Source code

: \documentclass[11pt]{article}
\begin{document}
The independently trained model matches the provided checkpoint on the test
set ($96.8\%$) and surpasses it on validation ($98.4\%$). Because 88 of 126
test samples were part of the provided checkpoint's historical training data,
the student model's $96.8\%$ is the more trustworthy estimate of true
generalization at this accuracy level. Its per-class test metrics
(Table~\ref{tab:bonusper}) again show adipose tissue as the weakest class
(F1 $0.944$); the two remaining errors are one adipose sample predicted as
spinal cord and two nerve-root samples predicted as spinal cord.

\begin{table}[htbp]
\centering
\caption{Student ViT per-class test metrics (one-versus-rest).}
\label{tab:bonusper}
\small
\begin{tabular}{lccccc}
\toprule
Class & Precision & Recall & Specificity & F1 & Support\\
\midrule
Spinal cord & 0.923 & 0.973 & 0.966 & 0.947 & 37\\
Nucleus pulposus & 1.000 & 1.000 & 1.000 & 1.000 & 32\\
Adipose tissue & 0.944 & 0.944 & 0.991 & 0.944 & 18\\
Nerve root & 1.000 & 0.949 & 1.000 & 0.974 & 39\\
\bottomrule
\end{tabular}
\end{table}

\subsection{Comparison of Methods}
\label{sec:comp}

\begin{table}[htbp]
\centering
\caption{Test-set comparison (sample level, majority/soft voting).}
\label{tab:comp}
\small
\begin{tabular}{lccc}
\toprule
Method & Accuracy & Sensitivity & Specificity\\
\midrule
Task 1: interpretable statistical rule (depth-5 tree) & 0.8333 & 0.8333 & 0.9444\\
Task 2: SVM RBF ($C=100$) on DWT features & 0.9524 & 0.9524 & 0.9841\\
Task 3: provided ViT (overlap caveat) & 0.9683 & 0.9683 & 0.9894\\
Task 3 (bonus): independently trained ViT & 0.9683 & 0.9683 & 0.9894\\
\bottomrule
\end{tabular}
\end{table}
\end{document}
☆ ☆ ☆
**WHAT THE TASK REQUIRES:** Having read the material, set all of it down again without a single difference.

**EXERCISE RESPONSE:**
Source code

: \documentclass[11pt]{article}
\begin{document}
The independently trained model matches the provided checkpoint on the test
set ($96.8\%$) and surpasses it on validation ($98.4\%$). Because 88 of 126
test samples were part of the provided checkpoint's historical training data,
the student model's $96.8\%$ is the more trustworthy estimate of true
generalization at this accuracy level. Its per-class test metrics
(Table~\ref{tab:bonusper}) again show adipose tissue as the weakest class
(F1 $0.944$); the two remaining errors are one adipose sample predicted as
spinal cord and two nerve-root samples predicted as spinal cord.

\begin{table}[htbp]
\centering
\caption{Student ViT per-class test metrics (one-versus-rest).}
\label{tab:bonusper}
\small
\begin{tabular}{lccccc}
\toprule
Class & Precision & Recall & Specificity & F1 & Support\\
\midrule
Spinal cord & 0.923 & 0.973 & 0.966 & 0.947 & 37\\
Nucleus pulposus & 1.000 & 1.000 & 1.000 & 1.000 & 32\\
Adipose tissue & 0.944 & 0.944 & 0.991 & 0.944 & 18\\
Nerve root & 1.000 & 0.949 & 1.000 & 0.974 & 39\\
\bottomrule
\end{tabular}
\end{table}

\subsection{Comparison of Methods}
\label{sec:comp}

\begin{table}[htbp]
\centering
\caption{Test-set comparison (sample level, majority/soft voting).}
\label{tab:comp}
\small
\begin{tabular}{lccc}
\toprule
Method & Accuracy & Sensitivity & Specificity\\
\midrule
Task 1: interpretable statistical rule (depth-5 tree) & 0.8333 & 0.8333 & 0.9444\\
Task 2: SVM RBF ($C=100$) on DWT features & 0.9524 & 0.9524 & 0.9841\\
Task 3: provided ViT (overlap caveat) & 0.9683 & 0.9683 & 0.9894\\
Task 3 (bonus): independently trained ViT & 0.9683 & 0.9683 & 0.9894\\
\bottomrule
\end{tabular}
\end{table}
\end{document}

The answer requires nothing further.